MERS was formed as a shell company (which is virtually judgment-proof) versus MERSCORP Holdings, Inc., to which lending and title institutions join to participate in the buying and selling of digitized home mortgage instruments. There is a 18-digit MERS number on your deed of trust before you sign the contract. Your loan has already sold into the MERS “system” before you get the keys! The loan originator has already been paid, by the first of many such transactions down the daisy chain toward securitization of the note on Wall Street.
According to Christopher Peterson in his “Foreclosure, Subprime mortgage lending, and the Mortgage Electronic Registration System, “Because MERS came to “own” over half of the nation’s mortgage loans in a time span more brief than many lawsuits, there is sparse appellate law explicitly dealing with the company and its unprecedented attempt to usurp county title recording systems and become the national foreclosure plaintiff.

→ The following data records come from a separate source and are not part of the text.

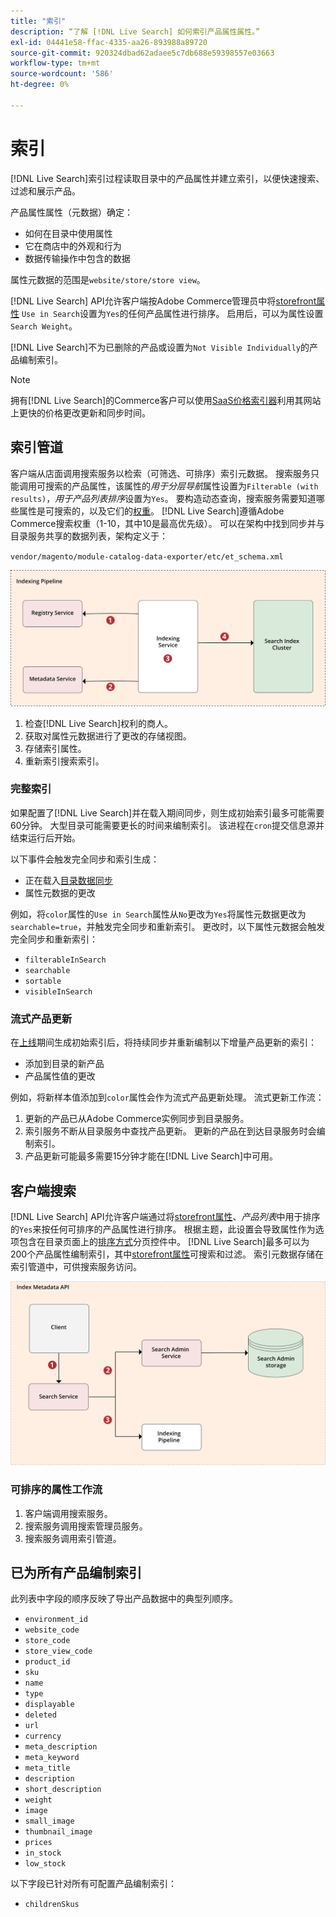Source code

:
 ```yaml
---
title: "索引"
description: “了解 [!DNL Live Search] 如何索引产品属性属性。”
exl-id: 04441e58-ffac-4335-aa26-893988a89720
source-git-commit: 920324dbad62adaee5c7db688e59398557e03663
workflow-type: tm+mt
source-wordcount: '586'
ht-degree: 0%

---
```


# 索引

[!DNL Live Search]索引过程读取目录中的产品属性并建立索引，以便快速搜索、过滤和展示产品。

产品属性属性（元数据）确定：

* 如何在目录中使用属性
* 它在商店中的外观和行为
* 数据传输操作中包含的数据

属性元数据的范围是`website/store/store view`。

[!DNL Live Search] API允许客户端按Adobe Commerce管理员中将[storefront属性](https://experienceleague.adobe.com/docs/commerce-admin/catalog/product-attributes/product-attributes.html) `Use in Search`设置为`Yes`的任何产品属性进行排序。 启用后，可以为属性设置`Search Weight`。

[!DNL Live Search]不为已删除的产品或设置为`Not Visible Individually`的产品编制索引。

>[!NOTE]
>
> 拥有[!DNL Live Search]的Commerce客户可以使用[SaaS价格索引器](../price-index/price-indexing.md)利用其网站上更快的价格更改更新和同步时间。

## 索引管道

客户端从店面调用搜索服务以检索（可筛选、可排序）索引元数据。 搜索服务只能调用可搜索的产品属性，该属性的&#x200B;*用于分层导航*&#x200B;属性设置为`Filterable (with results)`，*用于产品列表排序*&#x200B;设置为`Yes`。
要构造动态查询，搜索服务需要知道哪些属性是可搜索的，以及它们的[权重](https://experienceleague.adobe.com/docs/commerce-admin/catalog/catalog/search/search-results.html#weighted-search)。 [!DNL Live Search]遵循Adobe Commerce搜索权重（1-10，其中10是最高优先级）。 可以在架构中找到同步并与目录服务共享的数据列表，架构定义于：

`vendor/magento/module-catalog-data-exporter/etc/et_schema.xml`

![[!DNL Live Search]索引客户端搜索关系图](assets/indexing-pipeline.svg)

1. 检查[!DNL Live Search]权利的商人。
1. 获取对属性元数据进行了更改的存储视图。
1. 存储索引属性。
1. 重新索引搜索索引。

### 完整索引

如果配置了[!DNL Live Search]并在载入期间同步，则生成初始索引最多可能需要60分钟。 大型目录可能需要更长的时间来编制索引。 该进程在`cron`提交信息源并结束运行后开始。

以下事件会触发完全同步和索引生成：

* 正在载入[目录数据同步](install.md#synchronize-catalog-data)
* 属性元数据的更改

例如，将`color`属性的`Use in Search`属性从`No`更改为`Yes`将属性元数据更改为`searchable=true`，并触发完全同步和重新索引。 更改时，以下属性元数据会触发完全同步和重新索引：

* `filterableInSearch`
* `searchable`
* `sortable`
* `visibleInSearch`

### 流式产品更新

在[上线](install.md#synchronize-catalog-data)期间生成初始索引后，将持续同步并重新编制以下增量产品更新的索引：

* 添加到目录的新产品
* 产品属性值的更改

例如，将新样本值添加到`color`属性会作为流式产品更新处理。
流式更新工作流：

1. 更新的产品已从Adobe Commerce实例同步到目录服务。
1. 索引服务不断从目录服务中查找产品更新。 更新的产品在到达目录服务时会编制索引。
1. 产品更新可能最多需要15分钟才能在[!DNL Live Search]中可用。

## 客户端搜索

[!DNL Live Search] API允许客户端通过将[storefront属性](https://experienceleague.adobe.com/docs/commerce-admin/catalog/product-attributes/product-attributes.html)、*产品列表*&#x200B;中用于排序的`Yes`来按任何可排序的产品属性进行排序。 根据主题，此设置会导致属性作为选项包含在目录页面上的[排序方式](https://experienceleague.adobe.com/docs/commerce-admin/catalog/catalog/navigation/navigation.html)分页控件中。 [!DNL Live Search]最多可以为200个产品属性编制索引，其中[storefront属性](https://experienceleague.adobe.com/docs/commerce-admin/catalog/product-attributes/product-attributes.html)可搜索和过滤。
索引元数据存储在索引管道中，可供搜索服务访问。

![[!DNL Live Search]索引元数据API图](assets/index-metadata-api.svg)

### 可排序的属性工作流

1. 客户端调用搜索服务。
1. 搜索服务调用搜索管理员服务。
1. 搜索服务调用索引管道。

## 已为所有产品编制索引

此列表中字段的顺序反映了导出产品数据中的典型列顺序。

* `environment_id`
* `website_code`
* `store_code`
* `store_view_code`
* `product_id`
* `sku`
* `name`
* `type`
* `displayable`
* `deleted`
* `url`
* `currency`
* `meta_description`
* `meta_keyword`
* `meta_title`
* `description`
* `short_description`
* `weight`
* `image`
* `small_image`
* `thumbnail_image`
* `prices`
* `in_stock`
* `low_stock`

以下字段已针对所有可配置产品编制索引：

* `childrenSkus`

The shady operations of MERS, helped create the so-called robosigners and document mills that cranked out loan documentation as loans were created out of thin air, as notes were sold not once, but many times over in the secondary RBMS markets. Your loan could even have been fractionalized into 35 parts then mixed up with other baskets of loans and sold multiple times and become a part of sophisticated derivatives traded on Wall Street. At that point, who knows which trust owns which scrap of the lien against your property?
See Peterson’s schematic of a Subprime Mortgage Loan Recordinng with MERS as Purported Mortgagee.
According to Peterson,
In addition to its record keeping and recording system liaison roles, MERS has also become directly involved in consumer finance litigation. Historically, when a homeowner defaults on a home mortgage the owner of the mortgage loan, or a servicer hired to collect borrower payments, sues the homeowner in a foreclosure action.
In order to move foreclosures along as quickly as possible, MERS has allowed actual mortgagees and loan assignees or their servicers to bring foreclosure actions in MERS’ name, rather than in its own name. Thus, not only does use of MERS’ services allow financiers to avoid county recording taxes, it also allows them to list an obscure, purported “official” institution (MERS) as the instigator of a foreclosure.
Enter Quiet Title
Quiet Title is defined in the California Code of Civil Procedure, CCP §760.010—765.040, with Superior Court jurisdiction defined at §760.040.
In the scenario of illegal foreclosure, what quiet title litigation does is challenge a third-party and or all other unknown parties’ claim to an interest in your property. This could be the third or fourth, or tenth party down the daisy chain that bought your loan or portion of it. These claims may be proven legally suspect and void because the new promissory note and other papers churned out by the document mills and executed by robosigners were never properly assigned to the original deed of trust sitting in the County’s real property records.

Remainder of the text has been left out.